◆ GIVEN ENTRIES
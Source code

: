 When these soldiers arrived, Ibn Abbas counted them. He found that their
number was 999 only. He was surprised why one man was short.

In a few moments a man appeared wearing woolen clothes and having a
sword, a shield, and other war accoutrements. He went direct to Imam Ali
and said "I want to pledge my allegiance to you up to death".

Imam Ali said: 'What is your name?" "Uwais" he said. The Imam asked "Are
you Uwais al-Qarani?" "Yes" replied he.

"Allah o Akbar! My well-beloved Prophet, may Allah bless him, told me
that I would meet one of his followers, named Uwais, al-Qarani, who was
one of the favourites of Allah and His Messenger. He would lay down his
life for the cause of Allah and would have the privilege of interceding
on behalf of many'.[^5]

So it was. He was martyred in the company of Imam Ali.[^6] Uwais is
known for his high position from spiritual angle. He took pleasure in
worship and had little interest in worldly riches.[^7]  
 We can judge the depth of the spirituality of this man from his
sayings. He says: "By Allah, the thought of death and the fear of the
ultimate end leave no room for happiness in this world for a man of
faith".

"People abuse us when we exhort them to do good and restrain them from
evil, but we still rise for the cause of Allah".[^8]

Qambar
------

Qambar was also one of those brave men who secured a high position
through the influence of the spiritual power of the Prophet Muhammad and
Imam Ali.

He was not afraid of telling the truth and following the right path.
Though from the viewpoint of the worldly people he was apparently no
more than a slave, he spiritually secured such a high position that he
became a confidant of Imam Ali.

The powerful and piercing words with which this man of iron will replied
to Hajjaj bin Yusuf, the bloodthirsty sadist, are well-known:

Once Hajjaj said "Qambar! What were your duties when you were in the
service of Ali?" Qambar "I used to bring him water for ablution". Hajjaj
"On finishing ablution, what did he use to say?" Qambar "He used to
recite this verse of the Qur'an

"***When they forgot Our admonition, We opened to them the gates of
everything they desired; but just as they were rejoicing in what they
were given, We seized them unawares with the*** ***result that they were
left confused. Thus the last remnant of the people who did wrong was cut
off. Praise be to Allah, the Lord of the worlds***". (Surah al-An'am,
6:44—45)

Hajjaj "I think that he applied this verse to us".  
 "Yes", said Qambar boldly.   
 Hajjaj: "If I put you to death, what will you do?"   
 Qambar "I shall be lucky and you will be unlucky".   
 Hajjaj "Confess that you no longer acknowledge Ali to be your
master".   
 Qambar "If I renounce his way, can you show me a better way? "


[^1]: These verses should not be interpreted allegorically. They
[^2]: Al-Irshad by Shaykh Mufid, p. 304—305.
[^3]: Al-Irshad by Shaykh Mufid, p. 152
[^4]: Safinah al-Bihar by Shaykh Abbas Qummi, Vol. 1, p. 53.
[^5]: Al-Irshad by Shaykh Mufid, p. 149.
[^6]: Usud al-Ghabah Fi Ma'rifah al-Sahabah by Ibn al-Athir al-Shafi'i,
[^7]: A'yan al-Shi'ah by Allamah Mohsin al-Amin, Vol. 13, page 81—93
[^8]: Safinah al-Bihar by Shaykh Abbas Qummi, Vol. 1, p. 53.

* * *

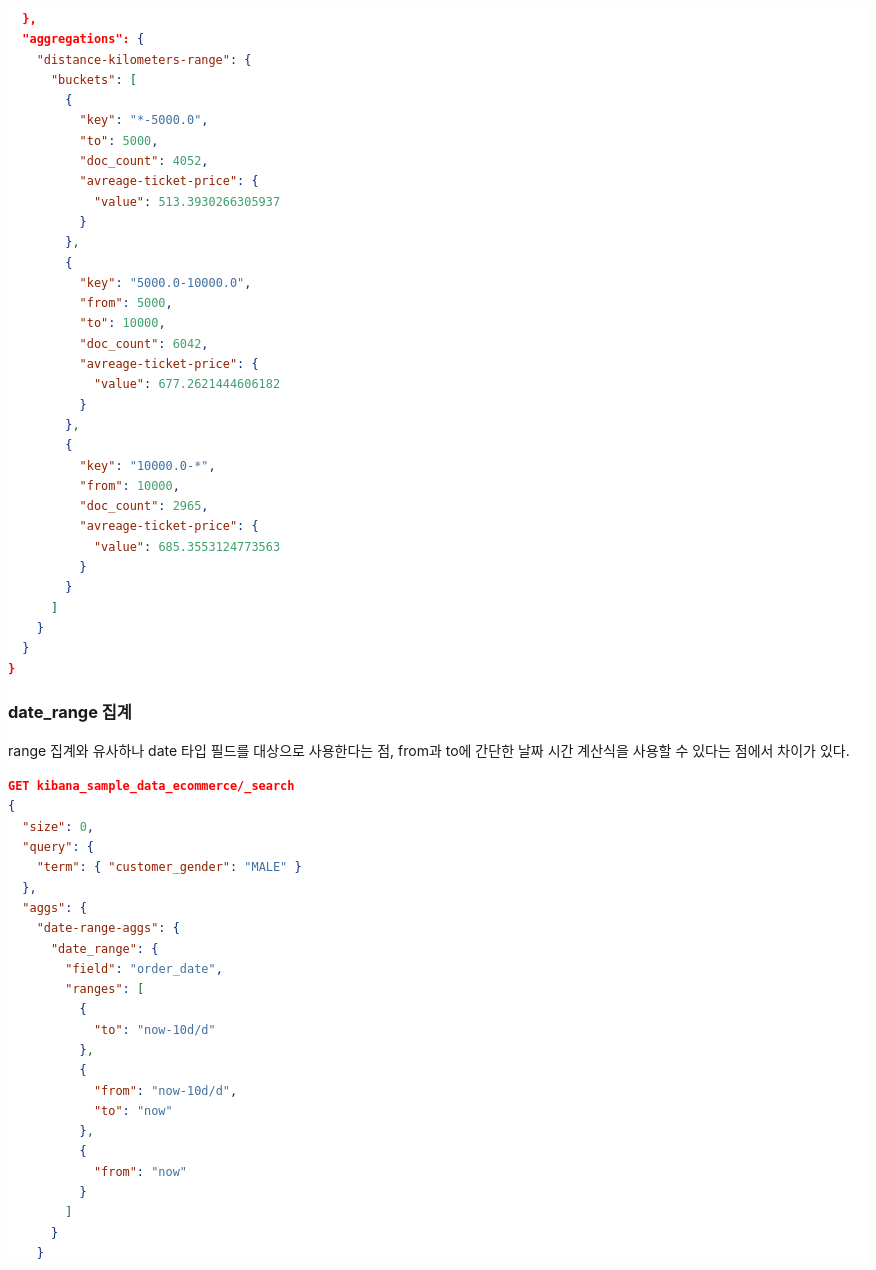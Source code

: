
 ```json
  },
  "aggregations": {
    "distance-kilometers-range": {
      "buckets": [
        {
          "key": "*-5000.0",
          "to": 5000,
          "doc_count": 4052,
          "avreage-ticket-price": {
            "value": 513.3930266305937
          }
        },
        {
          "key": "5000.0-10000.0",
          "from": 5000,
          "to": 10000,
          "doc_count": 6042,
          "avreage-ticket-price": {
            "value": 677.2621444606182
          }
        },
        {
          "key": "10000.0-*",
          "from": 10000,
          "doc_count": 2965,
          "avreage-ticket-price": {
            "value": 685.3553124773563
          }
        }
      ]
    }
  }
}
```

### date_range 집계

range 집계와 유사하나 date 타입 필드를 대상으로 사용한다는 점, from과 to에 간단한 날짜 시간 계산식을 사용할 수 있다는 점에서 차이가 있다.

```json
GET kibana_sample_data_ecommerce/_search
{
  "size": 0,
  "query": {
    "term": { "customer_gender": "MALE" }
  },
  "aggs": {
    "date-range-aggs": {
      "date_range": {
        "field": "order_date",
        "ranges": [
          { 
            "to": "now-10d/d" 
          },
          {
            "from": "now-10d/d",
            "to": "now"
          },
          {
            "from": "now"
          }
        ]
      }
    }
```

◆ EXERCISE
Among the lines above, which contain the word "cause"? Copy every one.

◆ TASK RESPONSE
life for the cause of Allah and would have the privilege of interceding
evil, but we still rise for the cause of Allah".[^8]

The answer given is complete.